3 Types of Digital Divide


There are numerous types of the digital divide that influence our efforts in accessing the internet. Some of the vivid gaps in digital inequality include:

  1. Gender Divide
    According to a 2013 report, the internet gender gap is striking especially in developing countries. Though mobile connectivity is spreading drastically, it is not spreading equally. Women are still lagging.

Men in low-income countries are 90% more likely to own a mobile phone than women. This translates to 184 million women who lack access to mobile connectivity. Even among women owning mobile phones, 1.2 billion women in low and mid-income countries have no access to the internet.

  1. Social Divide
    Internet access creates relationships and social circles among people with shared interests. Social media platforms like Twitter and Facebook create online peer groups based on similar interests.

More than ever internet usage has influenced social stratification which is evident in societies among those that are connected to the internet and those that are not. Non-connected groups are sidelined since they don’t share in the internet benefits of the connected groups.

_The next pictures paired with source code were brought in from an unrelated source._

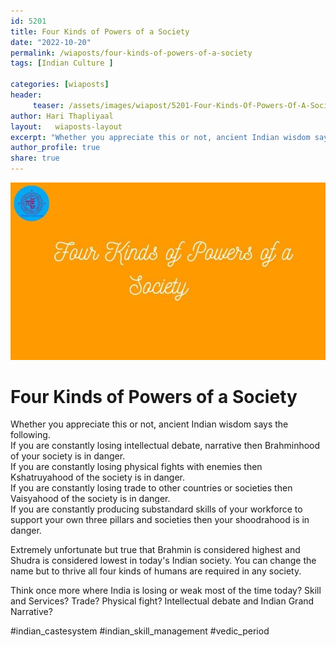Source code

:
 ```yaml
---
id: 5201 
title: Four Kinds of Powers of a Society
date: "2022-10-20"
permalink: /wiaposts/four-kinds-of-powers-of-a-society
tags: [Indian Culture ]    

categories: [wiaposts] 
header:
     teaser: /assets/images/wiapost/5201-Four-Kinds-Of-Powers-Of-A-Society.jpg
author: Hari Thapliyaal 
layout:   wiaposts-layout
excerpt: "Whether you appreciate this or not, ancient Indian wisdom says the following. If you are constantly losing intellectual debate, narrative then Brahminhood of your society is in danger. If you are constantly losing physical fights with enemies then Kshatruyahood of"
author_profile: true 
share: true 
---
```

![Four Kinds of Powers of a Society](/assets/images/wiapost/5201-Four-Kinds-Of-Powers-Of-A-Society.jpg)    
    
# Four Kinds of Powers of a Society    
     
Whether you appreciate this or not, ancient Indian wisdom says the following.     
If you are constantly losing intellectual debate, narrative then Brahminhood of your society is in danger.     
If you are constantly losing physical fights with enemies then Kshatruyahood of the society is in danger.     
If you are constantly losing trade to other countries or societies then Vaisyahood of the society is in danger.     
If you are constantly producing substandard skills of your workforce to support your own three pillars and societies then your shoodrahood is in danger.     
     
Extremely unfortunate but true that Brahmin is considered highest and Shudra is considered lowest in today's Indian society. You can change the name but to thrive all four kinds of humans are required in any society.     
     
Think once more where India is losing or weak most of the time today? Skill and Services? Trade? Physical fight? Intellectual debate and Indian Grand Narrative?     
    
#indian_castesystem #indian_skill_management #vedic_period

  1. Universal Access Divide
    Individuals living with physical disabilities are often disadvantaged when it comes to accessing the internet. They may have the necessary skills but cannot exploit the available hardware and software.
    Some parts of the world will remain segregated from the internet and its vast potential due to lack of digital literacy skills, low education levels, and inadequate broadband infrastructure.

Read more here.

The elderly and those with disabilities

The older generation are often distrustful of new technologies, and also lack the background knowledge required to make sense of new technologies. This is such a profound issue that there are many websites and training programs dedicated to helping older users of technology. Age Support

Disabled users also face barriers to use of technology. For example, blind users are unable to view content on web sites. In many cases, accessibility aids can help: a screen reader can narrate the text from a screen in order to help users whose eyesight precludes them from viewing information. The designers of the websites can assist in using accessibility tags – for example, when adding images, a text description of the image should also be added. This can be read out to ensure that the content is still accessible.

Other examples of accessibility aids include screen magnifiers, sticky keys, and keyboard shortcuts (for users who struggle with pointing devices). Advances in technology and processing power have also allowed for increased use of speech recognition.

Privacy issues

The ever-increasing collection of personal data means that the number of privacy issues faced by consumers will only rise. We have gone from possibly having a handful of usernames and passwords for email, maybe banking and a social network, to having many interconnected systems which all collect data, share the data with each other, and store it online. In addition, the type of data being collected has become more personal. Shopping habits, browsing habits, interests, where you have clicked on a page, huge tranches of health data (your heart rate, location etc) can all be stored and accessed by companies – and hackers.

Protection of personal data

Read here about protection of personal data.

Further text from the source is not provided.